It is quite common in commercial agreements for a party, who is generally the ‘supplier’, to not be able to do a certain thing under the agreement without the consent of the other party, who is generally the ‘customer’.
You may see this in numerous clauses, including those dealing with the ability for the supplier to assign or novate its rights or obligations, to subcontract performance, or to provide certain services from an offshore location.
During the process of negotiation, the supplier and the customer may agree to qualify this requirement somewhat so that the consent of the customer, although still required by the supplier, is “not to be unreasonably” withheld by the customer.
A lot of the time, this qualification is inserted simply on the basis that the supplier and the customer want to get the deal done and both parties tend to subscribe to the view that all it means is that the customer has to act reasonably if it is asked for its consent to the supplier taking a particular action under the agreement.
However, a recent decision of the Commercial Court indicates that matters are not always that straightforward.
Porton Capital Technology v 3M Holdings
This case concerned a purchase agreement whereby 3M was purchasing a company and it was agreed that 3M was not permitted “without the written consent of the vendors, which shall not be unreasonably withheld…to cease to carry on its business or the business of the development” of the company’s product.

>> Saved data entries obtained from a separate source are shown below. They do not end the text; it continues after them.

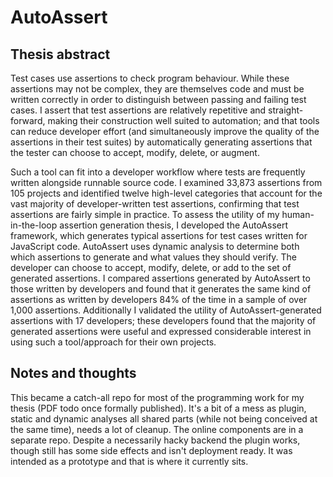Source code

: # AutoAssert

## Thesis abstract

Test cases use assertions to check program behaviour. 
While these assertions may not be complex, they are themselves code and must be written correctly in order to distinguish between passing and failing test cases.
I assert that test assertions are relatively repetitive and straight-forward, making their construction well suited to automation; 
and that tools can reduce developer effort (and simultaneously improve the quality of the assertions in their test suites) by automatically generating assertions that the tester can choose to accept, modify, delete, or augment.

Such a tool can fit into a developer workflow where tests are frequently written alongside runnable source code.
I examined 33,873 assertions from 105 projects and identified twelve high-level categories that account for the vast majority of developer-written test assertions, confirming that test assertions are fairly simple in practice.
To assess the utility of my human-in-the-loop assertion generation thesis, I developed the AutoAssert framework, which generates typical assertions for test cases written for JavaScript code. AutoAssert uses dynamic analysis to determine both which assertions to generate and what values they should verify. The developer can choose to accept, modify, delete, or add to the set of generated assertions.
I compared assertions generated by AutoAssert to those written by developers and found that it generates the same kind of assertions as written by developers 84\% of the time in a sample of over 1,000 assertions.
Additionally I validated the utility of AutoAssert-generated assertions with 17 developers; these developers found that the majority of generated assertions were useful and expressed considerable interest in using such a tool/approach for their own projects.

## Notes and thoughts

This became a catch-all repo for most of the programming work for my thesis (PDF todo once formally published). 
It's a bit of a mess as plugin, static and dynamic analyses all shared parts (while not being conceived at the same time), needs a lot of cleanup.
The online components are in a separate repo.
Despite a necessarily hacky backend the plugin works, though still has some side effects and isn't deployment ready. It was intended as a prototype and that is where it currently sits.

The product was not successful and 3M requested the consent of the vendors (which was not provided) to cease business in relation to the product. Consequently, a question was whether the withholding of consent by the vendors was unreasonable.

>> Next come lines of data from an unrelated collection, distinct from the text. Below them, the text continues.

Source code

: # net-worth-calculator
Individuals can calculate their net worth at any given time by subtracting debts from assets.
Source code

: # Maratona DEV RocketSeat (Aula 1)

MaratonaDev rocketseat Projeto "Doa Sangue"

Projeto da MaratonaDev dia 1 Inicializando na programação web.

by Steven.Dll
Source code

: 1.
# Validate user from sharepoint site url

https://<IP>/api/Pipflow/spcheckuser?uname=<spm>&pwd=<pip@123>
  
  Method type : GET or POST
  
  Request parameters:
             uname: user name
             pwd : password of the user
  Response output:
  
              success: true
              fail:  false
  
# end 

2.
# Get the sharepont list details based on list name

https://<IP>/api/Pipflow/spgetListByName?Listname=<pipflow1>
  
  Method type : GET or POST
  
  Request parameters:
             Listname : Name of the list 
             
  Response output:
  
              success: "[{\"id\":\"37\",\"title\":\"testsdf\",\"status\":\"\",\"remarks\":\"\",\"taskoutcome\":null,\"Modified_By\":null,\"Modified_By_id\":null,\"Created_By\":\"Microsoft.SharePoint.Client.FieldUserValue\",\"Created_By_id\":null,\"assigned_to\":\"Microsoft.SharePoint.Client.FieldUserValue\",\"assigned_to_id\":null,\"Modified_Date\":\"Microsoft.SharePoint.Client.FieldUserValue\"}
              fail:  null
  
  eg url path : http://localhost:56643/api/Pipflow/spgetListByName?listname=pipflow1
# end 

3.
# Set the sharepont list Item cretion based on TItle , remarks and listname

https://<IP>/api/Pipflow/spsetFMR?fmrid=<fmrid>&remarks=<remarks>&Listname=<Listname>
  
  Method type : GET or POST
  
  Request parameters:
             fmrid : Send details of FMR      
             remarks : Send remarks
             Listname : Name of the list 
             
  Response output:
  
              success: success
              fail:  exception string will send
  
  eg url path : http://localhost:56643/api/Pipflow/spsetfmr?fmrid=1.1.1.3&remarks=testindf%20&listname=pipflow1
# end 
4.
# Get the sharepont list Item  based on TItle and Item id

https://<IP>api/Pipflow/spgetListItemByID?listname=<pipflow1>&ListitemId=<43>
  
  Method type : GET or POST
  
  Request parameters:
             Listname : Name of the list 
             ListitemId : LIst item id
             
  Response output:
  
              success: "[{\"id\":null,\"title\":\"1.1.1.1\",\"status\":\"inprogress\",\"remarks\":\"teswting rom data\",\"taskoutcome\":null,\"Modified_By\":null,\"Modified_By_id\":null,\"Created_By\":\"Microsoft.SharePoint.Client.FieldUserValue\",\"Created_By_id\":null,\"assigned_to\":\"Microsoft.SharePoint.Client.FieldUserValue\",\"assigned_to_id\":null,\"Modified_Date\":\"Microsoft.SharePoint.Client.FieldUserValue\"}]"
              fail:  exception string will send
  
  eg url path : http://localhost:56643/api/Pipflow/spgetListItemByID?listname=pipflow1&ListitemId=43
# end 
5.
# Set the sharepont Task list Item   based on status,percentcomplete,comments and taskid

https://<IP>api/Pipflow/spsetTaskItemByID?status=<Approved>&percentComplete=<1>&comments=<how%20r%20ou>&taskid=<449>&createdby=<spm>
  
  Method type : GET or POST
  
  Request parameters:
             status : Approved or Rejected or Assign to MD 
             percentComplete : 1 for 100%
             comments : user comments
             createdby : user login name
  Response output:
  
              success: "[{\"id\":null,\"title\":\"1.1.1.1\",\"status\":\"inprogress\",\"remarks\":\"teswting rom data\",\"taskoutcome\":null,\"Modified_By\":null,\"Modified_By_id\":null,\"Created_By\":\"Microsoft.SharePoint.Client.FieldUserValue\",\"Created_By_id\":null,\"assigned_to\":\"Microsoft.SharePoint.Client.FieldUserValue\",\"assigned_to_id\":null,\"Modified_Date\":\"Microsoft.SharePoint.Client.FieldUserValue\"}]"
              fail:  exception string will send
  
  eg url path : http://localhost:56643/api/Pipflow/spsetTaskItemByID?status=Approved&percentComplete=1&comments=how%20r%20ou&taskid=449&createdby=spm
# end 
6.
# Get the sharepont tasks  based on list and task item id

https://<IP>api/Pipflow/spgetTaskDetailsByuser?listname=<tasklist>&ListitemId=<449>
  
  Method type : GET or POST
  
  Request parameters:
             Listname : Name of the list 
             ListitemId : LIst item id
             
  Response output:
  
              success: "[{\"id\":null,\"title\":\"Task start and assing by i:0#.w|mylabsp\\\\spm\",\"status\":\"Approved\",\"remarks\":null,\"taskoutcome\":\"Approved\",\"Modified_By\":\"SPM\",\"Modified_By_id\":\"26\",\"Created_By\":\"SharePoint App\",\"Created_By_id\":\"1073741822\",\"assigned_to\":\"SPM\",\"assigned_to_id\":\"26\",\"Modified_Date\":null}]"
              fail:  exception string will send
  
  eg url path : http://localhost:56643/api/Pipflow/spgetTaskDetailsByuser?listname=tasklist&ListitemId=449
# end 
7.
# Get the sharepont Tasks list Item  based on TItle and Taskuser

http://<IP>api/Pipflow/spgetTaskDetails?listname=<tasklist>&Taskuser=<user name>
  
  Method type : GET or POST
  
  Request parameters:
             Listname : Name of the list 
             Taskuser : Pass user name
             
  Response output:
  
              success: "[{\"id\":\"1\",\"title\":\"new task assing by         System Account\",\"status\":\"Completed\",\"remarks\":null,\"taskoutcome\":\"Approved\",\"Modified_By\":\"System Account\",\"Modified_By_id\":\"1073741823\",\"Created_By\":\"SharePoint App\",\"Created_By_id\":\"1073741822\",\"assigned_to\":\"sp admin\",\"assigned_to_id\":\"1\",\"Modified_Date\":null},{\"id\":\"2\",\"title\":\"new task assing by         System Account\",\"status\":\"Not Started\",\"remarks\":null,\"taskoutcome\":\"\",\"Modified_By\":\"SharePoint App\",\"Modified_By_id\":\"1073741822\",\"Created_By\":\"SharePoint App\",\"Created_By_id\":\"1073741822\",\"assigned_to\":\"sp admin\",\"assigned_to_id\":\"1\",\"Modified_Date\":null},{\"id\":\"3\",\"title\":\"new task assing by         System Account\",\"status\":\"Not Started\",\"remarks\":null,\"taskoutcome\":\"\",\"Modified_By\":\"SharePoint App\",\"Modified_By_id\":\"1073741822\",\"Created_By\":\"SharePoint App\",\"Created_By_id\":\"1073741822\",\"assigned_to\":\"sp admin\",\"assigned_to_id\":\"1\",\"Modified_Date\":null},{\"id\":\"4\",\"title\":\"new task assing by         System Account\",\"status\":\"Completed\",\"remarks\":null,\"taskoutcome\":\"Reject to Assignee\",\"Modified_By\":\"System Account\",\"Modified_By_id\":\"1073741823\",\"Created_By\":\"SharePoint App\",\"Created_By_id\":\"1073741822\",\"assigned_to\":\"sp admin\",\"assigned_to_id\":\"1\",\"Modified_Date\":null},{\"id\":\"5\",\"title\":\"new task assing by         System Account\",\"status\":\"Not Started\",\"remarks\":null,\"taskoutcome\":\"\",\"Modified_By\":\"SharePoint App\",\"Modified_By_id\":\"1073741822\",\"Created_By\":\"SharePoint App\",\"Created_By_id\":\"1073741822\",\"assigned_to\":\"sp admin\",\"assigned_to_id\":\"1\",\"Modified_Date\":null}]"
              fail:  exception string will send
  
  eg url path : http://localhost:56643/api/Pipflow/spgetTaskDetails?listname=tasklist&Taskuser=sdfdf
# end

The Court considered the law from cases between landlords and tenants (where this qualification is quite common) and decided that the vendors were entitled to withhold their consent and, in terms of principles, that:
- 3M (the party requesting the consent) had the burden to show that the vendors’ refusal was unreasonable;
- the vendors did not have to show that they were right or justified in withholding consent, merely that they behaved reasonably;
- in determining what is reasonable, the vendors were entitled to have regard to their own interests;
- the vendors did not have to balance their own interests with those of 3M, or have regard to 3M’s costs and expenses.
What does it all mean?
Of the four main points from Porton v 3M identified above, the second and third are perhaps commonsense and clearly something that the supplier and the customer would consider to be intended by the phrase “not to be unreasonably withheld” when negotiating the finer points on a commercial deal.
However, the fact that the burden is with the party requesting the consent (so the supplier), and that the party being asked for its consent (so the customer) does not have to balance its own interests with those of the supplier, indicates that the phrase probably does not provide the supplier with the comfort that it may think it is getting by requesting this qualification.
In the end, providing the customer has a decent reason for withholding its consent, it is quite likely that it will be entitled to do so, even if the supplier will suffer hardship as a result. At a basic level, not including this qualification will mean that consent can be withheld by the customer “and no explanation is necessary”, and including the qualification will mean that the customer still has the clear ability to withhold consent, providing it has a good reason for doing so.